START Extracted material

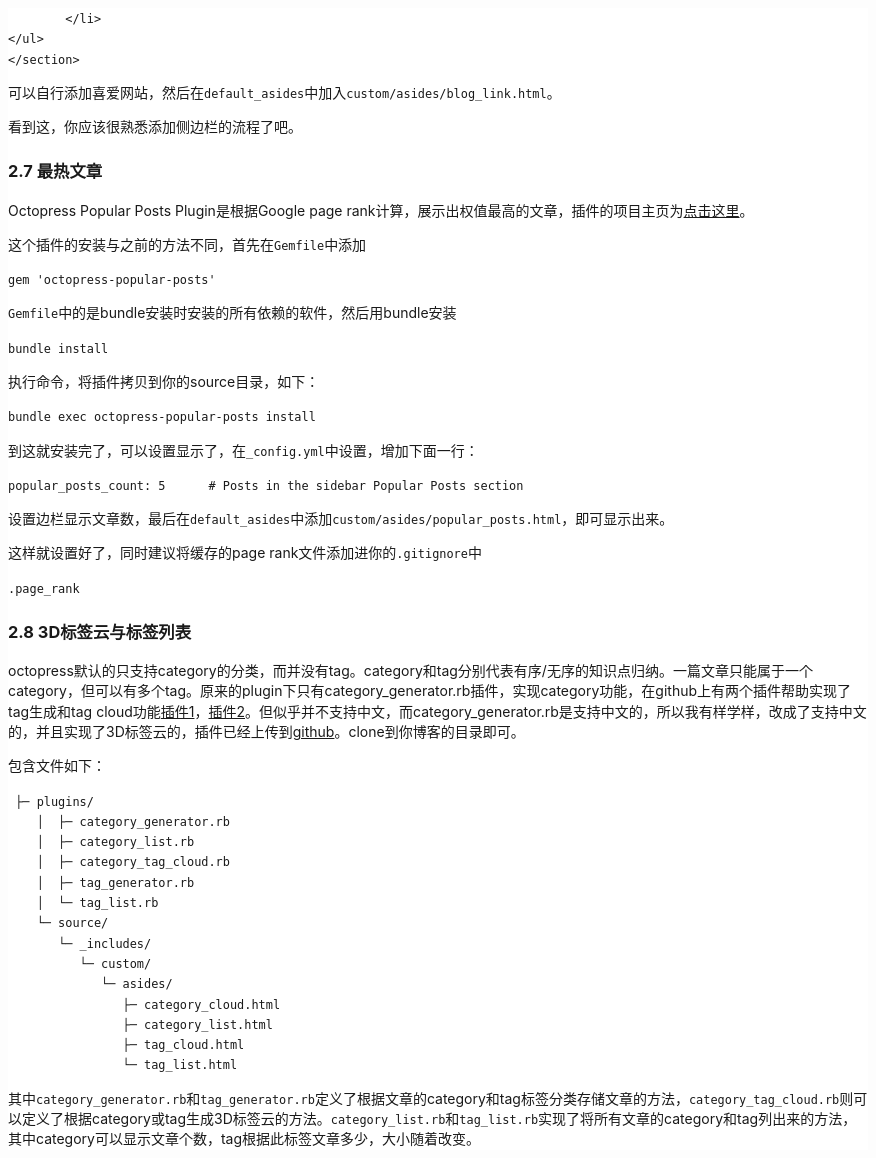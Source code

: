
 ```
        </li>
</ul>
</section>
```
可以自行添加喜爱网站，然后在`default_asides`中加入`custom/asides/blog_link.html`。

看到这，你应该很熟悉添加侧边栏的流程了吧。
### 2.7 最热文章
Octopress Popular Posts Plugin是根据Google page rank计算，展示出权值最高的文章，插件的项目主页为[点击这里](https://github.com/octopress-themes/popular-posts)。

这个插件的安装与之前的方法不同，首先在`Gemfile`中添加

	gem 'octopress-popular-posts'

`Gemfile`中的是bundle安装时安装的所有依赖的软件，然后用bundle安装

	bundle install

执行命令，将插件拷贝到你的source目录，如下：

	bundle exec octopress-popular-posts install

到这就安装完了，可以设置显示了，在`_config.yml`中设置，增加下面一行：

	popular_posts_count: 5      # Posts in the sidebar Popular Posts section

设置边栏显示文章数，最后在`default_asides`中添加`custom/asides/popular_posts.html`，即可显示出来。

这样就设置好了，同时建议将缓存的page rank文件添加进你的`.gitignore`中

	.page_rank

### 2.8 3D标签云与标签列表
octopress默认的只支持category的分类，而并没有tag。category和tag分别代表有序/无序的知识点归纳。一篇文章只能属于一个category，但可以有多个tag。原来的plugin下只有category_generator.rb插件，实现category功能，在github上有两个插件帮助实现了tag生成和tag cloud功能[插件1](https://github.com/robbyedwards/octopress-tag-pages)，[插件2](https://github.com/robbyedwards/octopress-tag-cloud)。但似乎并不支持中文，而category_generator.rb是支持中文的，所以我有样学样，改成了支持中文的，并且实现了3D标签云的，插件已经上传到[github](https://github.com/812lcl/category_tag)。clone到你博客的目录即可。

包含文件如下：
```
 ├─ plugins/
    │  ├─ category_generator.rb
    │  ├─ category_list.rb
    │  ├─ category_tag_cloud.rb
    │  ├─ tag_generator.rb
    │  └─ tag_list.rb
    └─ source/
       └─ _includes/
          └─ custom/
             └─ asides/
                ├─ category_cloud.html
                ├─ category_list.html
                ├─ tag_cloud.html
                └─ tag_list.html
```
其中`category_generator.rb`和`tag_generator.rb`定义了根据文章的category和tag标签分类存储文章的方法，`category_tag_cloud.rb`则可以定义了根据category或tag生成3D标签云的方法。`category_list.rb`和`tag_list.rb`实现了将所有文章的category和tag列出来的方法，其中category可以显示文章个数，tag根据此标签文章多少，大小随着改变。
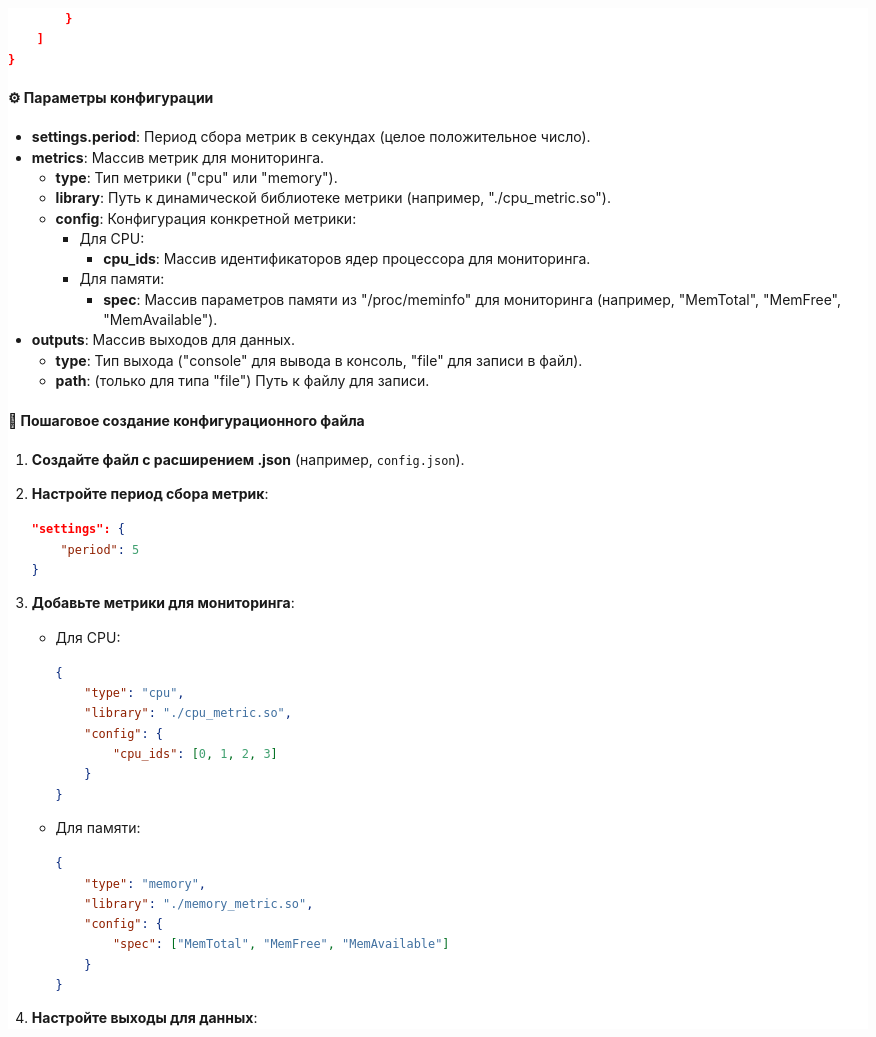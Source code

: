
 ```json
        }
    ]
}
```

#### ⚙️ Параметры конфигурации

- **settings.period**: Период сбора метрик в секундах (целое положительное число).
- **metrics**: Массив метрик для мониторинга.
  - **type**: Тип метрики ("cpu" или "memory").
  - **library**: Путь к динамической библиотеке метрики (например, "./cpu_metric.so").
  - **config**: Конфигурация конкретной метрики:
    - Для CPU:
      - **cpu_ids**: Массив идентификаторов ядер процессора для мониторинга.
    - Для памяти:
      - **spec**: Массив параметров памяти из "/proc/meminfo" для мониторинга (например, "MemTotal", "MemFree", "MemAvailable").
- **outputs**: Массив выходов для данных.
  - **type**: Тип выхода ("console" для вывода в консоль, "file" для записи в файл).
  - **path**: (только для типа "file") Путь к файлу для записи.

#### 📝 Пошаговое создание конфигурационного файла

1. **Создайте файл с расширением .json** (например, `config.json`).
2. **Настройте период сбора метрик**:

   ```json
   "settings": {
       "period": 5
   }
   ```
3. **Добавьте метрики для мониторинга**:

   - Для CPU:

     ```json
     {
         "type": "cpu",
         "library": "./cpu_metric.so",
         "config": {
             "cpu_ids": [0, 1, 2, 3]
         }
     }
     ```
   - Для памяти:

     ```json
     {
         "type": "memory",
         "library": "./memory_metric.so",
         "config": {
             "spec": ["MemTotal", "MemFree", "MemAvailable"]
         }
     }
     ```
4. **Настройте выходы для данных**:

END Extracted material

Goal of the exercise. Read each line of the material, and wherever the word "метрики" turns up, copy that line.

Finished exercise.
  - **type**: Тип метрики ("cpu" или "memory").
  - **library**: Путь к динамической библиотеке метрики (например, "./cpu_metric.so").
  - **config**: Конфигурация конкретной метрики:
3. **Добавьте метрики для мониторинга**:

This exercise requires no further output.